§ **PROBLEM TO WORK ON**
Please copy every line from the following entries in which the word "current" appears.

§ **DATA EXTRACTS**
==*==

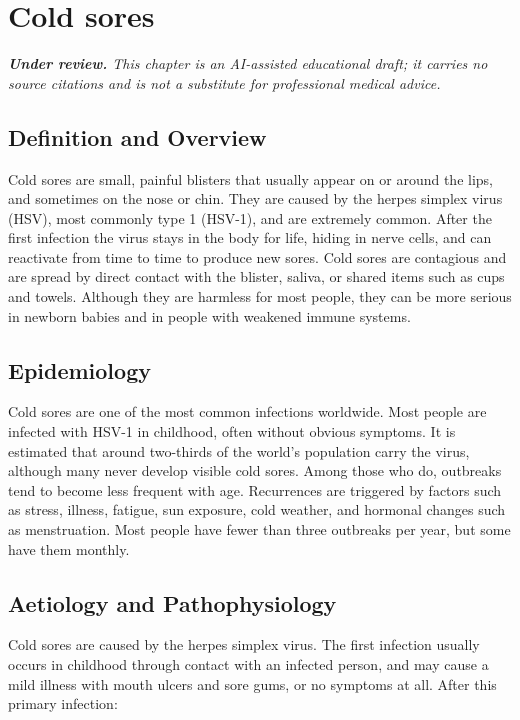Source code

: \chapter{Cold sores}

\medskip
\noindent\textit{\textbf{Under review.} This chapter is an AI-assisted educational draft; it carries no source citations and is not a substitute for professional medical advice.}

\section*{Definition and Overview}
Cold sores are small, painful blisters that usually appear on or around the lips, and sometimes on the nose or chin. They are caused by the herpes simplex virus (HSV), most commonly type 1 (HSV-1), and are extremely common. After the first infection the virus stays in the body for life, hiding in nerve cells, and can reactivate from time to time to produce new sores. Cold sores are contagious and are spread by direct contact with the blister, saliva, or shared items such as cups and towels. Although they are harmless for most people, they can be more serious in newborn babies and in people with weakened immune systems.

\section*{Epidemiology}
Cold sores are one of the most common infections worldwide. Most people are infected with HSV-1 in childhood, often without obvious symptoms. It is estimated that around two-thirds of the world's population carry the virus, although many never develop visible cold sores. Among those who do, outbreaks tend to become less frequent with age. Recurrences are triggered by factors such as stress, illness, fatigue, sun exposure, cold weather, and hormonal changes such as menstruation. Most people have fewer than three outbreaks per year, but some have them monthly.

\section*{Aetiology and Pathophysiology}
Cold sores are caused by the herpes simplex virus. The first infection usually occurs in childhood through contact with an infected person, and may cause a mild illness with mouth ulcers and sore gums, or no symptoms at all. After this primary infection:

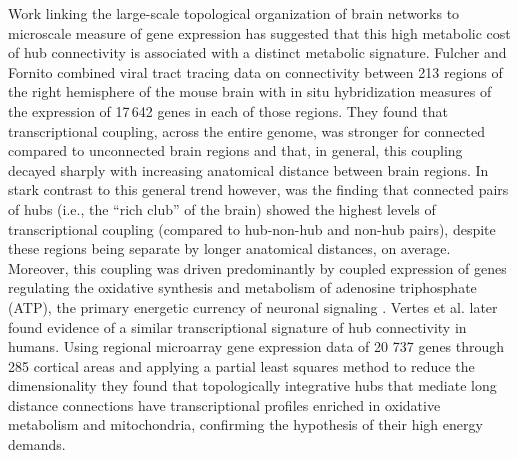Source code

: \documentclass[10pt,letterpaper]{article}
\begin{document}
Work linking the large-scale topological organization of brain networks to microscale measure of gene expression has suggested that this high metabolic cost of hub connectivity is associated with a distinct metabolic signature.
Fulcher and Fornito \cite{Fulcher:2016ck} combined viral tract tracing data on connectivity between 213 regions of the right hemisphere of the mouse brain \cite{Oh2014} with in situ hybridization measures of the expression of 17\,642 genes in each of those regions.
They found that transcriptional coupling, across the entire genome, was stronger for connected compared to unconnected brain regions and that, in general, this coupling decayed sharply with increasing anatomical distance between brain regions.
In stark contrast to this general trend however, was the finding that connected pairs of hubs (i.e., the ``rich club'' of the brain) showed the highest levels of transcriptional coupling (compared to hub-non-hub and non-hub pairs), despite these regions being separate by longer anatomical distances, on average.
Moreover, this coupling was driven predominantly by coupled expression of genes regulating the oxidative synthesis and metabolism of adenosine triphosphate (ATP), the primary energetic currency of neuronal signaling \cite{Lennie:2003ia, Laughlin:2003vu}.
Vertes et al. \cite{Vertes2016a} later found evidence of a similar transcriptional signature of hub connectivity in humans. Using regional microarray gene expression data of 20 737 genes through 285 cortical areas and applying a partial least squares method to reduce the dimensionality they found that topologically integrative hubs that mediate long distance connections have transcriptional profiles enriched in oxidative metabolism and mitochondria, confirming the hypothesis of their high energy demands. 
\end{document}
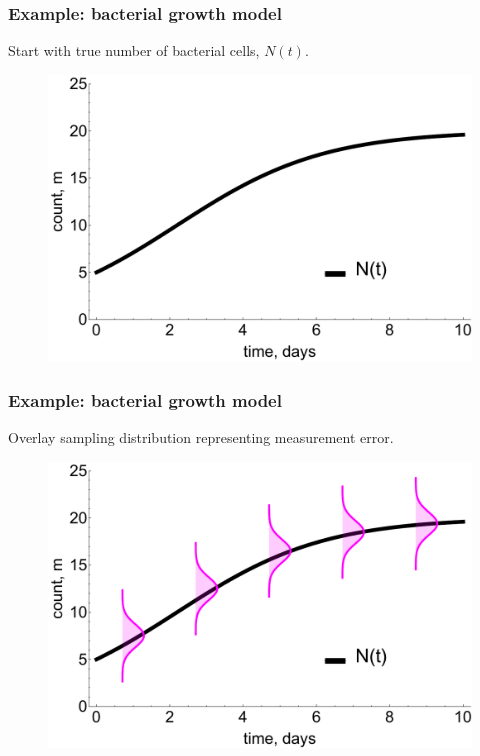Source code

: \documentclass[handout]{beamer}
\begin{document}
\begin{frame}
	\frametitle{Example: bacterial growth model}
	Start with true number of bacterial cells, $N(t)$.
	
	\begin{figure}[ht]
		\centerline{\includegraphics[width=1\textwidth]{animations_figures/lec7_odeSingleBulding1.pdf}}
	\end{figure}
	
\end{frame}

\begin{frame}
	\frametitle{Example: bacterial growth model}
	Overlay sampling distribution representing measurement error.
	
	\begin{figure}[ht]
		\centerline{\includegraphics[width=1\textwidth]{animations_figures/lec7_odeSingleBulding2.pdf}}
	\end{figure}
	
\end{frame}
\end{document}
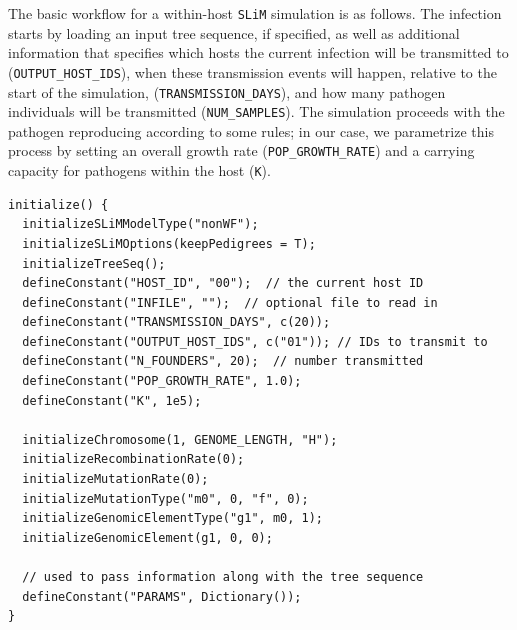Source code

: \documentclass[12pt]{article}
\newcommand{\slim}[0]{\texttt{SLiM}\xspace}
\begin{document}
The basic workflow for a within-host \slim simulation is as follows. The infection starts by loading an input tree sequence, if specified,
as well as additional information that specifies which hosts the current infection will be transmitted to (\verb|OUTPUT_HOST_IDS|),
when these transmission events will happen, relative to the start of the simulation, (\verb|TRANSMISSION_DAYS|),
and how many pathogen individuals will be transmitted (\verb|NUM_SAMPLES|).
The simulation proceeds with the pathogen reproducing according
to some rules; in our case, we parametrize this process by setting an overall growth rate (\verb|POP_GROWTH_RATE|)
and a carrying capacity for pathogens within the host (\verb|K|).

\begin{lstlisting}[language=slim, style=slimstyle, breaklines=true]
initialize() {
  initializeSLiMModelType("nonWF");
  initializeSLiMOptions(keepPedigrees = T);
  initializeTreeSeq();
  defineConstant("HOST_ID", "00");  // the current host ID
  defineConstant("INFILE", "");  // optional file to read in
  defineConstant("TRANSMISSION_DAYS", c(20));
  defineConstant("OUTPUT_HOST_IDS", c("01")); // IDs to transmit to
  defineConstant("N_FOUNDERS", 20);  // number transmitted
  defineConstant("POP_GROWTH_RATE", 1.0);
  defineConstant("K", 1e5);
  
  initializeChromosome(1, GENOME_LENGTH, "H");
  initializeRecombinationRate(0);
  initializeMutationRate(0);
  initializeMutationType("m0", 0, "f", 0);
  initializeGenomicElementType("g1", m0, 1);
  initializeGenomicElement(g1, 0, 0);

  // used to pass information along with the tree sequence
  defineConstant("PARAMS", Dictionary());
}
\end{lstlisting}
\end{document}
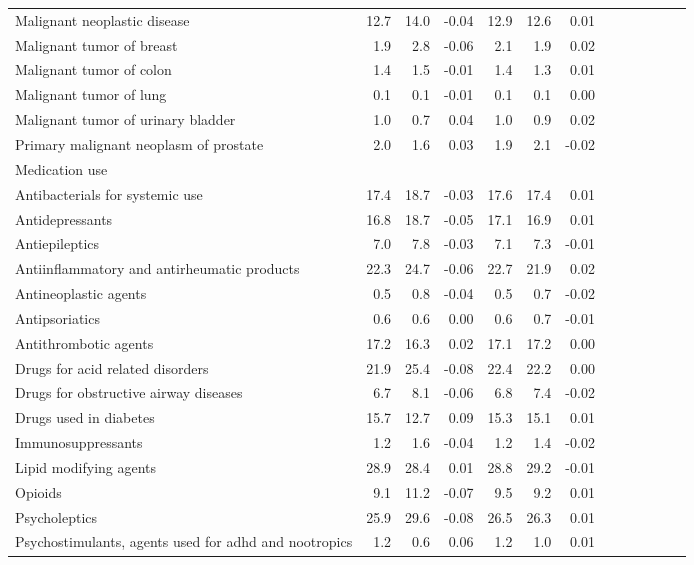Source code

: \documentclass[11pt,]{article}
\begin{document}
\begin{longtable}{lrrrrrrrrrrrr}
      Malignant neoplastic disease & 12.7 & 14.0 & -0.04 & 12.9 &  12.6 &  0.01 \\ 
      Malignant tumor of breast &  1.9 &  2.8 & -0.06 &  2.1 &   1.9 &  0.02 \\ 
      Malignant tumor of colon &  1.4 &  1.5 & -0.01 &  1.4 &   1.3 &  0.01 \\ 
      Malignant tumor of lung &  0.1 &  0.1 & -0.01 &  0.1 &   0.1 &  0.00 \\ 
      Malignant tumor of urinary bladder &  1.0 &  0.7 &  0.04 &  1.0 &   0.9 &  0.02 \\ 
      Primary malignant neoplasm of prostate &  2.0 &  1.6 &  0.03 &  1.9 &   2.1 & -0.02 \\ 
  Medication use &    &    &     &    &     &     \\ 
      Antibacterials for systemic use & 17.4 & 18.7 & -0.03 & 17.6 &  17.4 &  0.01 \\ 
      Antidepressants & 16.8 & 18.7 & -0.05 & 17.1 &  16.9 &  0.01 \\ 
      Antiepileptics &  7.0 &  7.8 & -0.03 &  7.1 &   7.3 & -0.01 \\ 
      Antiinflammatory and antirheumatic products & 22.3 & 24.7 & -0.06 & 22.7 &  21.9 &  0.02 \\ 
      Antineoplastic agents &  0.5 &  0.8 & -0.04 &  0.5 &   0.7 & -0.02 \\ 
      Antipsoriatics &  0.6 &  0.6 &  0.00 &  0.6 &   0.7 & -0.01 \\ 
      Antithrombotic agents & 17.2 & 16.3 &  0.02 & 17.1 &  17.2 &  0.00 \\ 
      Drugs for acid related disorders & 21.9 & 25.4 & -0.08 & 22.4 &  22.2 &  0.00 \\ 
      Drugs for obstructive airway diseases &  6.7 &  8.1 & -0.06 &  6.8 &   7.4 & -0.02 \\ 
      Drugs used in diabetes & 15.7 & 12.7 &  0.09 & 15.3 &  15.1 &  0.01 \\ 
      Immunosuppressants &  1.2 &  1.6 & -0.04 &  1.2 &   1.4 & -0.02 \\ 
      Lipid modifying agents & 28.9 & 28.4 &  0.01 & 28.8 &  29.2 & -0.01 \\ 
      Opioids &  9.1 & 11.2 & -0.07 &  9.5 &   9.2 &  0.01 \\ 
      Psycholeptics & 25.9 & 29.6 & -0.08 & 26.5 &  26.3 &  0.01 \\ 
      Psychostimulants, agents used for adhd and nootropics &  1.2 &  0.6 &  0.06 &  1.2 &   1.0 &  0.01 \\ 
   \bottomrule\end{longtable}
\end{document}

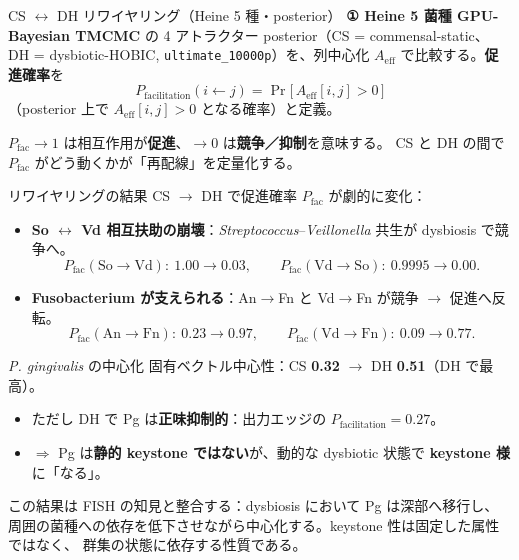 \documentclass[
  ignorenonframetext,
  aspectratio=169,
]{beamer}
\providecommand{\tightlist}{%
  \setlength{\itemsep}{0pt}\setlength{\parskip}{0pt}}
\begin{document}
\begin{frame}[fragile]{CS \(\leftrightarrow\) DH リワイヤリング（Heine 5
種・posterior）}
\protect\hypertarget{cs-leftrightarrow-dh-ux30eaux30efux30a4ux30e4ux30eaux30f3ux30b0heine-5-ux7a2eposterior}{}
\textbf{① Heine 5 菌種 GPU-Bayesian TMCMC} の 4 アトラクター
posterior（CS = commensal-static、 DH = dysbiotic-HOBIC,
\texttt{ultimate\_10000p}）を、列中心化 \(A_{\text{eff}}\)
で比較する。\textbf{促進確率}を
\[P_{\text{facilitation}}(i\!\leftarrow\! j) = \Pr\big[\,A_{\text{eff}}[i,j] > 0\,\big]\]
（posterior 上で \(A_{\text{eff}}[i,j]>0\) となる確率）と定義。

\(P_{\text{fac}}\to 1\) は相互作用が\textbf{促進}、\(\to 0\)
は\textbf{競争／抑制}を意味する。 CS と DH の間で \(P_{\text{fac}}\)
がどう動くかが「再配線」を定量化する。
\end{frame}

\begin{frame}{リワイヤリングの結果}
\protect\hypertarget{ux30eaux30efux30a4ux30e4ux30eaux30f3ux30b0ux306eux7d50ux679c}{}
CS \(\to\) DH で促進確率 \(P_{\text{fac}}\) が劇的に変化：

\begin{itemize}
\tightlist
\item
  \textbf{So \(\leftrightarrow\) Vd
  相互扶助の崩壊}：\emph{Streptococcus}--\emph{Veillonella} 共生が
  dysbiosis で競争へ。
  \[P_{\text{fac}}(\text{So}\!\to\!\text{Vd}):\ 1.00 \to 0.03,\qquad
    P_{\text{fac}}(\text{Vd}\!\to\!\text{So}):\ 0.9995 \to 0.00.\]
\item
  \textbf{Fusobacterium が支えられる}：An\(\to\)Fn と Vd\(\to\)Fn が競争
  \(\to\) 促進へ反転。
  \[P_{\text{fac}}(\text{An}\!\to\!\text{Fn}):\ 0.23 \to 0.97,\qquad
    P_{\text{fac}}(\text{Vd}\!\to\!\text{Fn}):\ 0.09 \to 0.77.\]
\end{itemize}
\end{frame}

\begin{frame}{\emph{P. gingivalis} の中心化}
\protect\hypertarget{p.-gingivalis-ux306eux4e2dux5fc3ux5316}{}
固有ベクトル中心性：CS \textbf{0.32} \(\to\) DH \textbf{0.51}（DH
で最高）。

\begin{itemize}
\tightlist
\item
  ただし DH で Pg は\textbf{正味抑制的}：出力エッジの
  \(P_{\text{facilitation}} = 0.27\)。
\item
  \(\Rightarrow\) Pg は\textbf{静的 keystone ではない}が、動的な
  dysbiotic 状態で \textbf{keystone 様}に「なる」。
\end{itemize}

\vspace{0.3em}

この結果は FISH の知見と整合する：dysbiosis において Pg は深部へ移行し、
周囲の菌種への依存を低下させながら中心化する。keystone
性は固定した属性ではなく、 群集の状態に依存する性質である。
\end{frame}
\end{document}
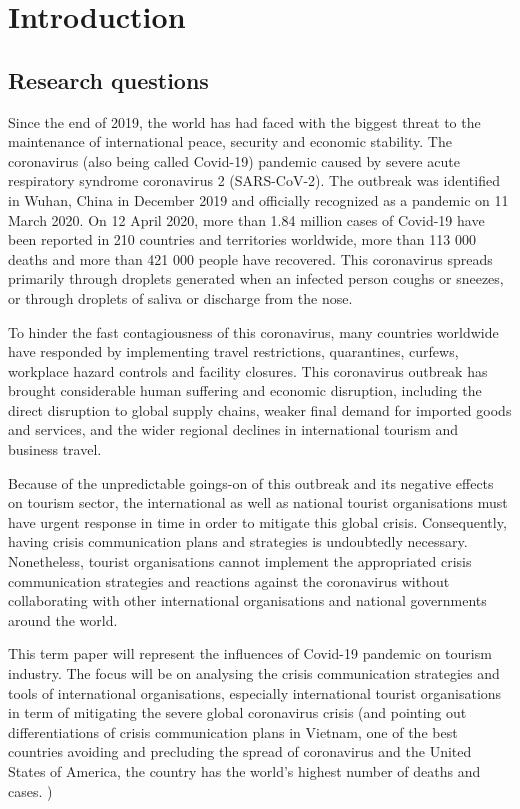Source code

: \documentclass[draft=false
              ,paper=a4
              ,twoside=false
              ,fontsize=12pt
              ,headsepline
              ,BCOR10mm
              ,DIV11
              ]{scrbook}
\begin{document}
\frontmatter



\tableofcontents
\listoffigures
\listoftables
\mainmatter
\chapter{Introduction}
\section{Research questions}

Since the end of 2019, the world has had faced with the biggest threat to the maintenance of international peace, security and economic stability. The coronavirus (also being called Covid-19) pandemic caused by severe acute respiratory syndrome coronavirus 2 (SARS-CoV-2). The outbreak was identified in Wuhan, China in December 2019 and officially recognized as a pandemic on 11 March 2020. On 12 April 2020, more than 1.84 million cases of Covid-19 have been reported in 210 countries and territories worldwide, more than 113 000 deaths and more than 421 000 people have recovered. This coronavirus spreads primarily through droplets generated when an infected person coughs or sneezes, or through droplets of saliva or discharge from the nose. 

To hinder the fast contagiousness of this coronavirus, many countries worldwide have responded by implementing travel restrictions, quarantines, curfews, workplace hazard controls and facility closures. This coronavirus outbreak has brought considerable human suffering and economic disruption, including the direct disruption to global supply chains, weaker final demand for imported goods and services, and the wider regional declines in international tourism and business travel. 

Because of the unpredictable goings-on of this outbreak and its negative effects on tourism sector, the international as well as national tourist organisations must have urgent response in time in order to mitigate this global crisis. Consequently, having crisis communication plans and strategies is undoubtedly necessary. Nonetheless, tourist organisations cannot implement the appropriated crisis communication strategies and reactions against the coronavirus without collaborating with other international organisations and national governments around the world.

This term paper will represent the influences of Covid-19 pandemic on tourism industry. The focus will be on analysing the crisis communication strategies and tools of international organisations, especially international tourist organisations in term of mitigating the severe global coronavirus crisis (and pointing out differentiations of crisis communication plans in Vietnam, one of the best countries avoiding and precluding the spread of coronavirus and the United States of America, the country has the world’s highest number of deaths and cases. )
\end{document}
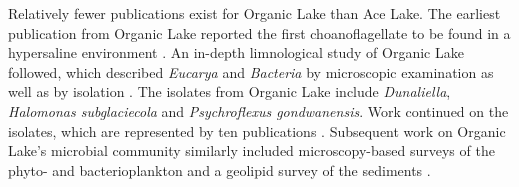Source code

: Relatively fewer publications exist for Organic Lake than Ace Lake.
The earliest publication from Organic Lake reported the first choanoflagellate to be found in a hypersaline environment \cite{vandenHoff1986}.
An in-depth limnological study of Organic Lake followed, which described \emph{Eucarya} and \emph{Bacteria} by microscopic examination as well as by isolation \cite{Franzmann1987b}.
The isolates from Organic Lake include \emph{Dunaliella}, \emph{Halomonas subglaciecola} and \emph{Psychroflexus gondwanensis}.
Work continued on the isolates, which are represented by ten publications \cite{Burch1983, Franzmann1987a, McMeekin1988b, James1990, Dobson1991, Dobson1993, Marchant1993, Bowman1998, McCammon2000, VanTrappen2004}.
Subsequent work on Organic Lake's microbial community similarly included microscopy-based surveys of the phyto- and bacterioplankton \cite{Roberts1996, Perriss1997} and a geolipid survey of the sediments \cite{Rogerson1996}.

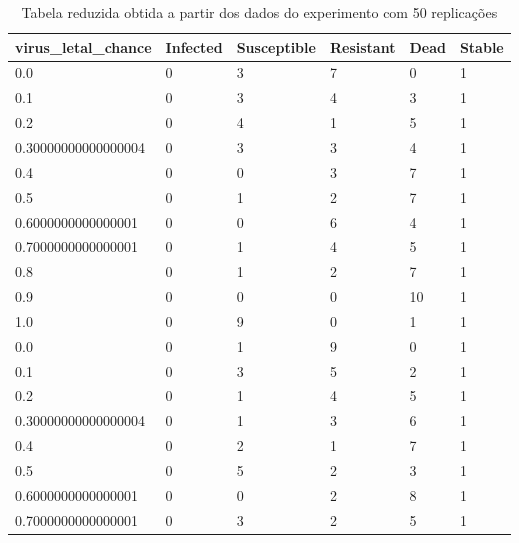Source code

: \begin{table}[!ht]
    \centering
    \begin{tabular}{|l|l|l|l|l|l|}
    \hline
        virus\_letal\_chance & Infected & Susceptible & Resistant & Dead & Stable \\ \hline
        0.0 & 0 & 3 & 7 & 0 & 1 \\ \hline
        0.1 & 0 & 3 & 4 & 3 & 1 \\ \hline
        0.2 & 0 & 4 & 1 & 5 & 1 \\ \hline
        0.30000000000000004 & 0 & 3 & 3 & 4 & 1 \\ \hline
        0.4 & 0 & 0 & 3 & 7 & 1 \\ \hline
        0.5 & 0 & 1 & 2 & 7 & 1 \\ \hline
        0.6000000000000001 & 0 & 0 & 6 & 4 & 1 \\ \hline
        0.7000000000000001 & 0 & 1 & 4 & 5 & 1 \\ \hline
        0.8 & 0 & 1 & 2 & 7 & 1 \\ \hline
        0.9 & 0 & 0 & 0 & 10 & 1 \\ \hline
        1.0 & 0 & 9 & 0 & 1 & 1 \\ \hline
        0.0 & 0 & 1 & 9 & 0 & 1 \\ \hline
        0.1 & 0 & 3 & 5 & 2 & 1 \\ \hline
        0.2 & 0 & 1 & 4 & 5 & 1 \\ \hline
        0.30000000000000004 & 0 & 1 & 3 & 6 & 1 \\ \hline
        0.4 & 0 & 2 & 1 & 7 & 1 \\ \hline
        0.5 & 0 & 5 & 2 & 3 & 1 \\ \hline
        0.6000000000000001 & 0 & 0 & 2 & 8 & 1 \\ \hline
        0.7000000000000001 & 0 & 3 & 2 & 5 & 1 \\ \hline
    \end{tabular}
\caption{Tabela reduzida obtida a partir dos dados do experimento com 50 replicações}
\label{tab:tabelareduz:1} 
\end{table}



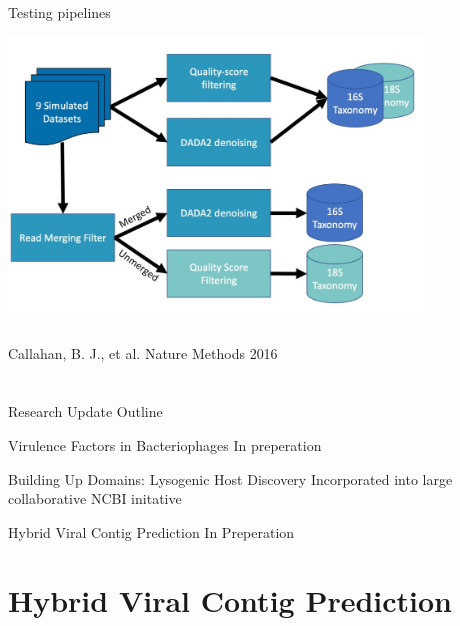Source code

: \documentclass[11pt, xcolor=table]{beamer}
\begin{document}
	\begin{frame}{Testing pipelines}
	\vspace{-0.5cm}
	\center
	\includegraphics[height=8cm, width=11cm]{CPBS_11_18/duo_pipe.jpg}
	\begin{flushright}
	\tiny{Callahan, B. J., et al. Nature Methods 2016}
	\end{flushright}
	\end{frame}

	
\section{}
\subsection{}
	\begin{frame}{Research Update Outline}
	\begin{block}{\textcolor{black!50}{Virulence Factors in Bacteriophages}}
	\textcolor{black!50}{In preperation}
	\end{block}
	
	\begin{block}{Building Up Domains: Lysogenic Host Discovery}
	Incorporated into large collaborative NCBI initative
	\end{block}

	\begin{block}{\textcolor{black!50}{Hybrid Viral Contig Prediction}}
	\textcolor{black!50}{In Preperation}
	\end{block}
	\end{frame}

	
\section{Hybrid Viral Contig Prediction}
\end{document}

==*==

§ **WRITTEN SOLUTION**
as well as additional information that specifies which hosts the current infection will be transmitted to (\verb|OUTPUT_HOST_IDS|),
  defineConstant("HOST_ID", "00");  // the current host ID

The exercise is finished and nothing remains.